··· Given records
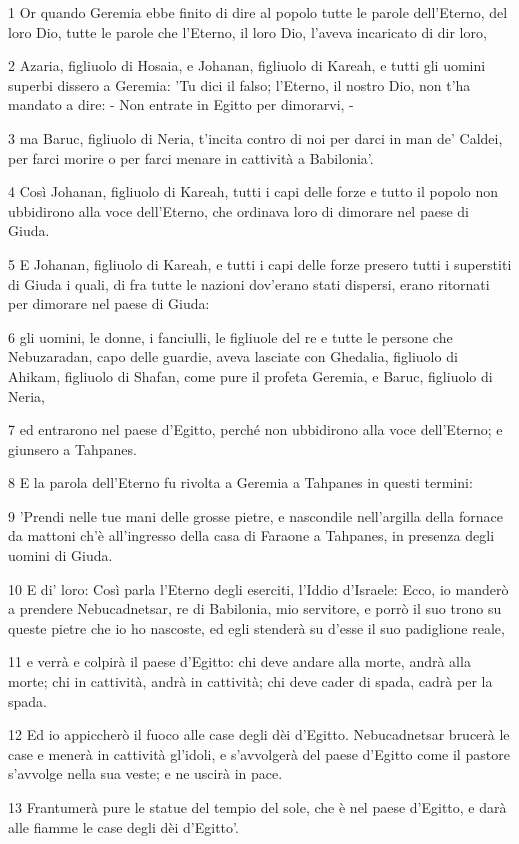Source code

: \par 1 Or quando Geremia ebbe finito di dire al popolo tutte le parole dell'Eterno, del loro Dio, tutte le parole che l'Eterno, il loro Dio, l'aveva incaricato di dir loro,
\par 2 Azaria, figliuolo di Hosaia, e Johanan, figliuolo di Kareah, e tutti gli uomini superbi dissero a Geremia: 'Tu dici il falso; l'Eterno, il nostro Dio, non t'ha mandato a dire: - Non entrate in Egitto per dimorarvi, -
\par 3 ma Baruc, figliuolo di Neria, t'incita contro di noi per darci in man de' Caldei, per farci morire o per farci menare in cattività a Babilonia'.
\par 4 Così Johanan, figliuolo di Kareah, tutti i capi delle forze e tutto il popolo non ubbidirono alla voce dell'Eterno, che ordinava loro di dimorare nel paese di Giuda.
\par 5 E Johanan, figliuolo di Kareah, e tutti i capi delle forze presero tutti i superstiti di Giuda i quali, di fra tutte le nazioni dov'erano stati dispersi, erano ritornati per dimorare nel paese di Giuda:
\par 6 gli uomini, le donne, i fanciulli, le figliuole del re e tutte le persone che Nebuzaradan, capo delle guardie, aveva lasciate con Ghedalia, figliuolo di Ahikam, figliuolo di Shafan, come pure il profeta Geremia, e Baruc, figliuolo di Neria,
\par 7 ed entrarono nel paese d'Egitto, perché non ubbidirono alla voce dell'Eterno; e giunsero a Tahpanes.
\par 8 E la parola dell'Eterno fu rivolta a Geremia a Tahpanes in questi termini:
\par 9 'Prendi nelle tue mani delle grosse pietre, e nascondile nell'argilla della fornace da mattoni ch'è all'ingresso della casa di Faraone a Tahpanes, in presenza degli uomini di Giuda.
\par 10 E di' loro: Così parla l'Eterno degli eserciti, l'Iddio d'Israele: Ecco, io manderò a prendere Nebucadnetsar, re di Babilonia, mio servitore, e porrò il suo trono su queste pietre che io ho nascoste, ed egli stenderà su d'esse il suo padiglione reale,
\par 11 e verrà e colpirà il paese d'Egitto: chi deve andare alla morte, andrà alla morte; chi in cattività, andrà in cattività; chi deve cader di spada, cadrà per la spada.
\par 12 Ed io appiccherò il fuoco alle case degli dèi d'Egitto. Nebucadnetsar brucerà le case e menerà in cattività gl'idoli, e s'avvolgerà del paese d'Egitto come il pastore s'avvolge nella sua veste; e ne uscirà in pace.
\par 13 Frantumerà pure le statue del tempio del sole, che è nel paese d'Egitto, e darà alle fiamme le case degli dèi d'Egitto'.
······
··· Given records
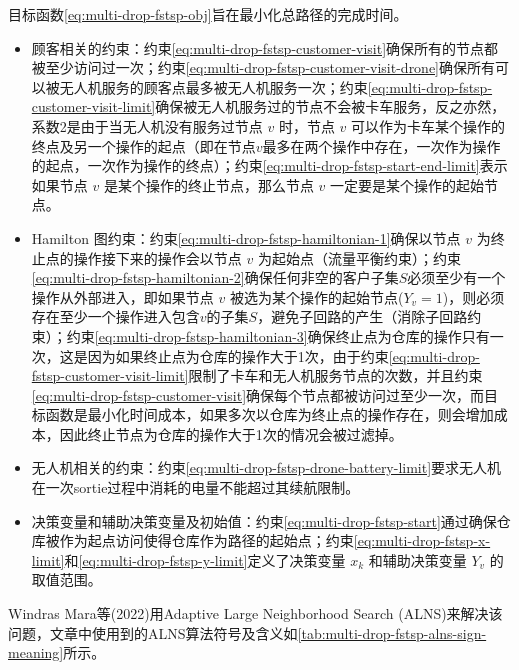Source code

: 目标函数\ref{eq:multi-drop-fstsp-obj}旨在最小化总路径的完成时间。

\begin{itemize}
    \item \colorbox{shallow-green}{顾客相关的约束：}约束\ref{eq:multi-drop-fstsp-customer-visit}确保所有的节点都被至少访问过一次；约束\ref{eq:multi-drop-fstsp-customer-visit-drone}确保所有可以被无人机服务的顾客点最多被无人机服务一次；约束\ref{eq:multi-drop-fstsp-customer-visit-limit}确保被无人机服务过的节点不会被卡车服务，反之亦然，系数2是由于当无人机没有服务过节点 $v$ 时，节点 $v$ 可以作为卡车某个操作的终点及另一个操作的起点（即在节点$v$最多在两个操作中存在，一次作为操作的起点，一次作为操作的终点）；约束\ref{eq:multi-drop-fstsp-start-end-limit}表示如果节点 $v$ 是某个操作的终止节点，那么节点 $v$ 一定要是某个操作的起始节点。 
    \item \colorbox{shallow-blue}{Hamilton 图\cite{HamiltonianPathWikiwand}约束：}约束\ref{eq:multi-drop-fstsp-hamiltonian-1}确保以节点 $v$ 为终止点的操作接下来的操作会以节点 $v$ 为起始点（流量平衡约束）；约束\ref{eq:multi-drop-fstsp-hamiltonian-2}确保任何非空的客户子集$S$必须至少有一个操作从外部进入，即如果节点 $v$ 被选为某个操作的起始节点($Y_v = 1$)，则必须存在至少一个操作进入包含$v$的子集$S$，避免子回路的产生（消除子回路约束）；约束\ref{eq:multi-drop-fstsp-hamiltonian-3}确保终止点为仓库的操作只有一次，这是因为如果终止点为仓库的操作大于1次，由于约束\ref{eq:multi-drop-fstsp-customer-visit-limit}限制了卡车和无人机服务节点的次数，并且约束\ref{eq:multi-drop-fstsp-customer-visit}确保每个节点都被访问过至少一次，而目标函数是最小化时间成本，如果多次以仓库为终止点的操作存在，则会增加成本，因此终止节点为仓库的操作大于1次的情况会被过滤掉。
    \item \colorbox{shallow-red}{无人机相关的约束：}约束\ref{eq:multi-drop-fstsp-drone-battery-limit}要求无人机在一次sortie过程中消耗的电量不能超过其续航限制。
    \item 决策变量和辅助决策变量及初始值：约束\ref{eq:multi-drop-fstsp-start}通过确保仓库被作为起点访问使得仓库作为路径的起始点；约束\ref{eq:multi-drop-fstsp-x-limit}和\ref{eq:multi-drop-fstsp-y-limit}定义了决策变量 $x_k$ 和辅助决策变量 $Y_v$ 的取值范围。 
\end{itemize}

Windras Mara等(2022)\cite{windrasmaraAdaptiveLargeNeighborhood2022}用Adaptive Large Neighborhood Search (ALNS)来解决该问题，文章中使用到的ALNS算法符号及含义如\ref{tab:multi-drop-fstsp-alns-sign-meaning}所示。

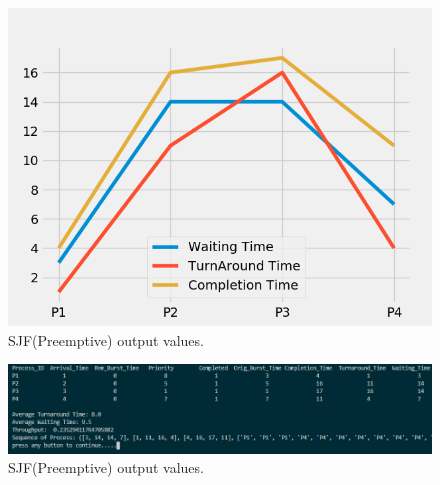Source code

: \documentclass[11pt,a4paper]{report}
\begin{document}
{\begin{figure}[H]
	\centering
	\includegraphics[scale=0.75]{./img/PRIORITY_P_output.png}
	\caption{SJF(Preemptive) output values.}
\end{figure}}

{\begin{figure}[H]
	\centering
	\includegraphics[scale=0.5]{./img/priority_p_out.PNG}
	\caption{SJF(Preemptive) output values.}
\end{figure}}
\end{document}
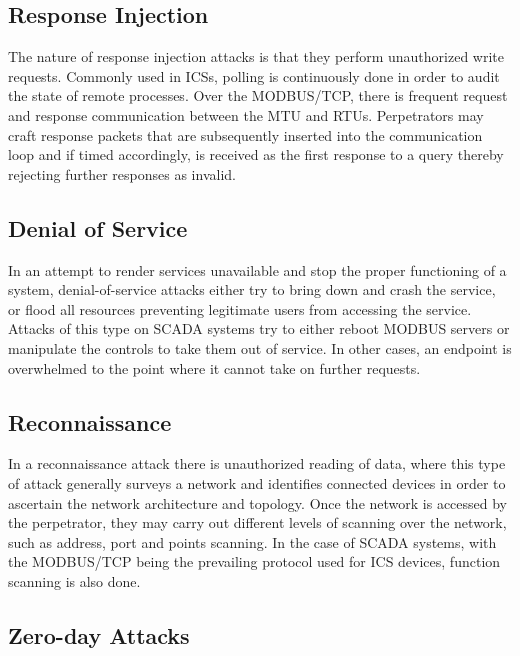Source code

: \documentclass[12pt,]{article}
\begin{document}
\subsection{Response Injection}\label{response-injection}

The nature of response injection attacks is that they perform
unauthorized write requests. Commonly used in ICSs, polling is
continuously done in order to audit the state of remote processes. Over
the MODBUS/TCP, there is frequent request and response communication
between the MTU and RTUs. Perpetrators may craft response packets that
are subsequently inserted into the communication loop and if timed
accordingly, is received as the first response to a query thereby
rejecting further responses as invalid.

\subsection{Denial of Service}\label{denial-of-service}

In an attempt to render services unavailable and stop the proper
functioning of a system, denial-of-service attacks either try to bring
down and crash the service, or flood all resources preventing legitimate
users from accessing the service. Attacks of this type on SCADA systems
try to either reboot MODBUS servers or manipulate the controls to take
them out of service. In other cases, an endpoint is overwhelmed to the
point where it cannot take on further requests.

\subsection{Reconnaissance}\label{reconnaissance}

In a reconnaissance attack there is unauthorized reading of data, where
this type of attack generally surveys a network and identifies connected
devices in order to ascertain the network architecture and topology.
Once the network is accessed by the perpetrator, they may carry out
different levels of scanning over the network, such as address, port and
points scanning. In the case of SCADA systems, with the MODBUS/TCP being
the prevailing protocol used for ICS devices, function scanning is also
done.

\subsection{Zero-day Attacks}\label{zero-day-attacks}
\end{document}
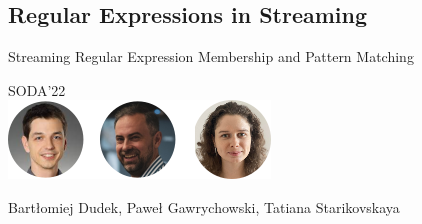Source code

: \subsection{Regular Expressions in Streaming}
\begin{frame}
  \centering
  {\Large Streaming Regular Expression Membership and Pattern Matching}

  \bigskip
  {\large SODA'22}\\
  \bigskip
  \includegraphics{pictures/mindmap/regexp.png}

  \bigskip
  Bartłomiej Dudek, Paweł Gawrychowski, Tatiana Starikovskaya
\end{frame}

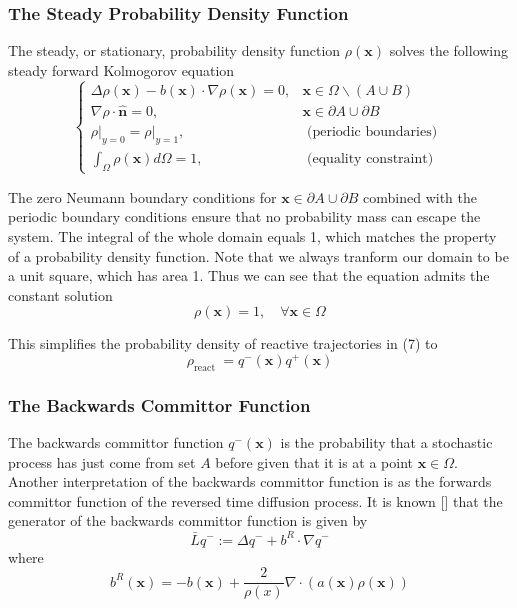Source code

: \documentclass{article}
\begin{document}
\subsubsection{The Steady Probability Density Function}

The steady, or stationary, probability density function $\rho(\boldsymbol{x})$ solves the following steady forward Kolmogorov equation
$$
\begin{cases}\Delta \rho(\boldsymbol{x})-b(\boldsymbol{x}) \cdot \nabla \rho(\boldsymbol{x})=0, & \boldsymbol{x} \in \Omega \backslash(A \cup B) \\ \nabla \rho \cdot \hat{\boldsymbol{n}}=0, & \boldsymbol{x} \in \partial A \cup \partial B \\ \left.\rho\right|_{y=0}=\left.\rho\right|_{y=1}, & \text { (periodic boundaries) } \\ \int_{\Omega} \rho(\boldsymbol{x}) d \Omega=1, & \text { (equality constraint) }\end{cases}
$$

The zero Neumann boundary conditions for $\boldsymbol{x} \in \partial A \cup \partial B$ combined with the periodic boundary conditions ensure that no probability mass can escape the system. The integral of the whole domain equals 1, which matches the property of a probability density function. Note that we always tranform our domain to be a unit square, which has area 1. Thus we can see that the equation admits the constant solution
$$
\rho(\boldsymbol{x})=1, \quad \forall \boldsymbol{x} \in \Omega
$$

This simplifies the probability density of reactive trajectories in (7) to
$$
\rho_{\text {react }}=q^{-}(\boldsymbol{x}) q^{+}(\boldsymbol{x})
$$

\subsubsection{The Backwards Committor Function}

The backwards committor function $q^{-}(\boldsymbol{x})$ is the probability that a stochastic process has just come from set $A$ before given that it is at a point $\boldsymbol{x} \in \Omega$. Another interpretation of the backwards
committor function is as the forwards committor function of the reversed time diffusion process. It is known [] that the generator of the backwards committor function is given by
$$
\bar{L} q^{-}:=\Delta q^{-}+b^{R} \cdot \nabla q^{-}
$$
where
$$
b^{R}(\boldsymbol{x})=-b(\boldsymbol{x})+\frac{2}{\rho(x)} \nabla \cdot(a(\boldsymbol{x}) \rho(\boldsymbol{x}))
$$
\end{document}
······
* What the task asks: Using the listing above, pick out each line that contains the word "where", then copy it.

* Solution:
point where it cannot take on further requests.
In a reconnaissance attack there is unauthorized reading of data, where
where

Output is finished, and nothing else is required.